# Introduction to NLTK lib
for more information http://www.nltk.org/book

In [1]:
from nltk.tokenize import word_tokenize
from nltk.corpus import stopwords
from nltk.stem import PorterStemmer, WordNetLemmatizer

## Tokenization

In [2]:
text = 'Data science is a multi-disciplinary field that uses scientific methods, processes, algorithms and systems to extract knowledge and insights from structured and unstructured data.'

In [3]:
words = word_tokenize(text)
words

['Data',
 'science',
 'is',
 'a',
 'multi-disciplinary',
 'field',
 'that',
 'uses',
 'scientific',
 'methods',
 ',',
 'processes',
 ',',
 'algorithms',
 'and',
 'systems',
 'to',
 'extract',
 'knowledge',
 'and',
 'insights',
 'from',
 'structured',
 'and',
 'unstructured',
 'data',
 '.']

## Stop words filtration

In [4]:
stop_words = stopwords.words('english')
stop_words[:5]

['i', 'me', 'my', 'myself', 'we']

In [5]:
text = "This is a sample sentence, showing off the stop words filtration."
text_tokens = word_tokenize(text)
filtered_text = []
for w in text_tokens:
    if w not in stop_words:
        filtered_text.append(w)
print('text: ', text_tokens)
print('filtered: ', filtered_text)

text:  ['This', 'is', 'a', 'sample', 'sentence', ',', 'showing', 'off', 'the', 'stop', 'words', 'filtration', '.']
filtered:  ['This', 'sample', 'sentence', ',', 'showing', 'stop', 'words', 'filtration', '.']

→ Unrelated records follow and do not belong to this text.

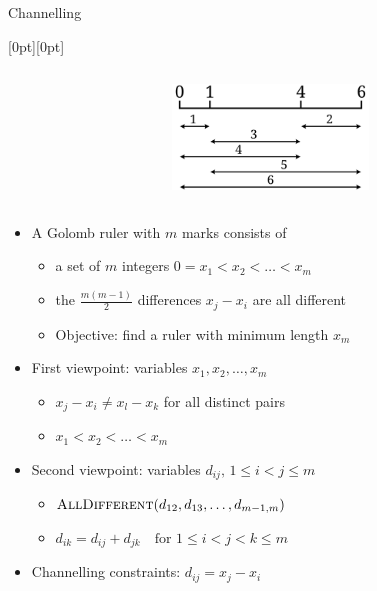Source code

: \documentclass{cons-beamer}
\begin{document}
\begin{frame}{Channelling }
  \begin{example}
    \raisebox{-\height}[0pt][0pt]{%
      \begin{columns}
        \begin{column}{0.6\textwidth}
            
        \end{column}
        \begin{column}{0.4\textwidth}
          \includegraphics[height=28mm]{images/Golomb_Ruler-4.png}%
        \end{column}
      \end{columns}
    }

    \begin{itemize}
      \item A Golomb ruler with \(m\) marks consists of
        \begin{itemize}
          \item a set of \(m\) integers \(0 = x_1 < x_2 < \ldots < x_m\)
          \item the \(\frac{m(m-1)}{2}\) differences \(x_j - x_i\) are all different
          \item Objective: find a ruler with minimum length \(x_m\)
        \end{itemize}
        \vfill

      \item First viewpoint: variables \(x_1, x_2, \ldots, x_m\)
        \begin{itemize}
          \item \(x_j - x_i \neq x_l - x_k\) for all distinct pairs
          \item \(x_1 < x_2 < \ldots < x_m\)
        \end{itemize}
        \vfill

      \item Second viewpoint: variables \(d_{ij}, \, 1 \leq i < j \leq m\)
        \begin{itemize}
          \item $\textsc{AllDifferent}(d_{12}, d_{13}, \ldots, d_{m-1,m})$
          \item \(d_{ik} = d_{ij} + d_{jk} \quad \text{for } 1 \leq i < j < k \leq m\)
        \end{itemize}
        \vfill

      \item Channelling constraints: \(d_{ij} = x_j - x_i\)
    \end{itemize}
    \vfill
  \end{example}
\end{frame}
\end{document}
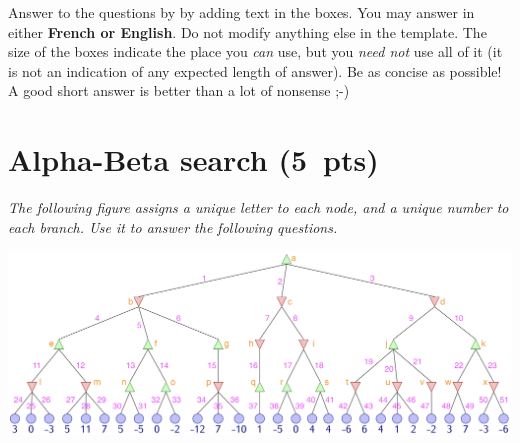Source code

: \documentclass[11pt,a4paper]{report}
\begin{document}
\maketitle

Answer to the questions by by adding text in the boxes. You may answer in either \textbf{French or English}. Do not modify anything else in the template.  The size of the boxes indicate the place you \textit{can} use, but you \textit{need not} use all of it (it is not an indication of any expected length of answer). Be as concise as possible! A good short answer is better than a lot of nonsense ;-)
\bigskip

\section{Alpha-Beta search (5~pts)}

\textit{The following figure assigns a unique letter to each node, and a unique number to each branch. Use it to answer the following questions.}
\begin{center}
\includegraphics[scale=.3]{minimax_labelled.png}
\end{center}
\end{document}
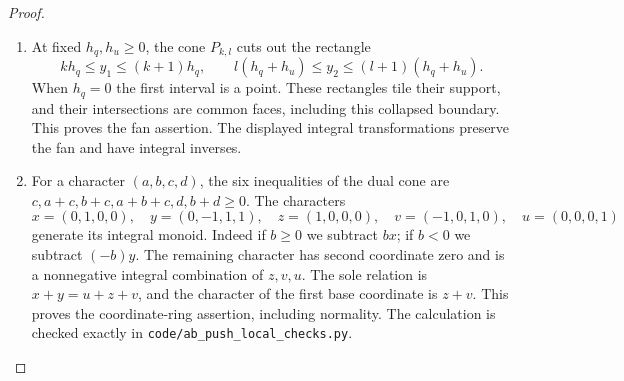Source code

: \begin{proof}
\begin{enumerate}[label=\arabic*.,leftmargin=*]
\item At fixed $h_q,h_u\geq0$, the cone $P_{k,l}$ cuts out the rectangle
\[
 kh_q\leq y_1\leq(k+1)h_q,\qquad
 l(h_q+h_u)\leq y_2\leq(l+1)(h_q+h_u).
\]
When $h_q=0$ the first interval is a point. These rectangles tile
their support, and their intersections are common faces, including
this collapsed boundary. This proves the fan assertion. The displayed
integral transformations preserve the fan and have integral inverses.

\item For a character $(a,b,c,d)$, the six inequalities of the dual cone
are $c,a+c,b+c,a+b+c,d,b+d\geq0$. The characters
\[
 x=(0,1,0,0),\quad y=(0,-1,1,1),\quad
 z=(1,0,0,0),\quad v=(-1,0,1,0),\quad u=(0,0,0,1)
\]
generate its integral monoid. Indeed if $b\geq0$ we subtract $b x$;
if $b<0$ we subtract $(-b)y$. The remaining character has second
coordinate zero and is a nonnegative integral combination of $z,v,u$.
The sole relation is $x+y=u+z+v$, and the character of the first
base coordinate is $z+v$. This proves the coordinate-ring assertion,
including normality. The calculation is checked exactly in
\texttt{code/ab\_push\_local\_checks.py}.
\end{enumerate}
\end{proof}

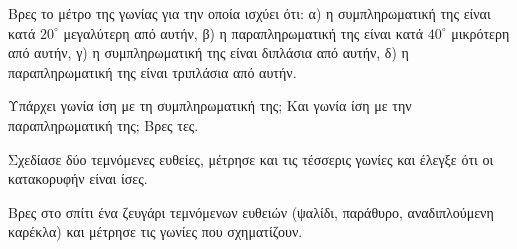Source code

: \ex Βρες το μέτρο της γωνίας για την οποία ισχύει ότι: α) η συμπληρωματική της είναι κατά $20^\circ$ μεγαλύτερη από αυτήν, β) η παραπληρωματική της είναι κατά $40^\circ$ μικρότερη από αυτήν, γ) η συμπληρωματική της είναι διπλάσια από αυτήν, δ) η παραπληρωματική της είναι τριπλάσια από αυτήν.

\ex Υπάρχει γωνία ίση με τη συμπληρωματική της; Και γωνία ίση με την παραπληρωματική της; Βρες τες.


\ex Σχεδίασε δύο τεμνόμενες ευθείες, μέτρησε και τις τέσσερις γωνίες και έλεγξε ότι οι κατακορυφήν είναι ίσες.

\ex Βρες στο σπίτι ένα ζευγάρι τεμνόμενων ευθειών (ψαλίδι, παράθυρο, αναδιπλούμενη καρέκλα) και μέτρησε τις γωνίες που σχηματίζουν.
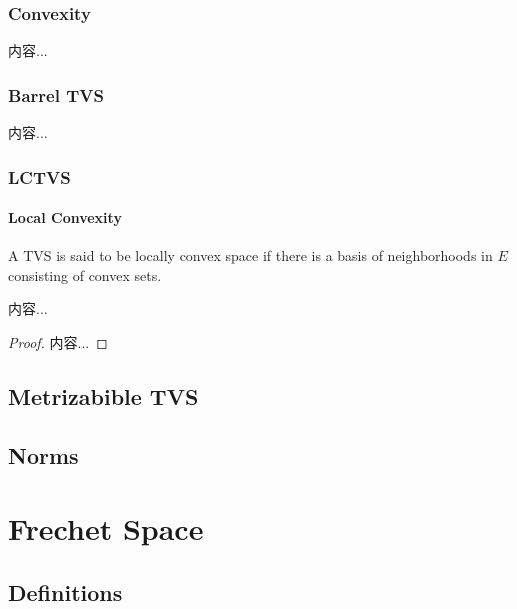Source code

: \documentclass[Total.tex]{subfiles}
\begin{document}
			\subsection{Convexity}
				\begin{Def}
					内容...
				\end{Def}
			\subsection{Barrel TVS}
				\begin{Def}
					内容...
				\end{Def}
			\subsection{LCTVS}
				\subsubsection{Local Convexity}
				\begin{Def}
					A TVS is said to be locally convex space if there is a basis of neighborhoods in $E$ consisting of convex sets.
				\end{Def}
				\begin{proposition}
					内容...
				\end{proposition}
				\begin{proof}
					内容...
				\end{proof}
		\section{Metrizabible TVS}
		\section{Norms}
	\chapter{Frechet Space}
	\section{Definitions}
\end{document}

## Stemming and Lemmatization

In [6]:
text = 'list lists listed listing listings'
tokens = word_tokenize(text)

In [7]:
tokens 

['list', 'lists', 'listed', 'listing', 'listings']

In [8]:
lemmatizer = WordNetLemmatizer()
stemmer = PorterStemmer()

In [9]:
[stemmer.stem(t) for t in tokens]

['list', 'list', 'list', 'list', 'list']

In [10]:
[lemmatizer.lemmatize(t) for t in tokens]

['list', 'list', 'listed', 'listing', 'listing']

## Wordnet

In [11]:
from nltk.corpus import wordnet as wn
wn.synsets('motorcar')

[Synset('car.n.01')]

In [12]:
wn.synset('car.n.01').lemma_names()

['car', 'auto', 'automobile', 'machine', 'motorcar']

In [13]:
for i in range(len(wn.synset('car.n.01').hypernyms())):
    print(wn.synset('car.n.01').hypernyms()[i].lemma_names())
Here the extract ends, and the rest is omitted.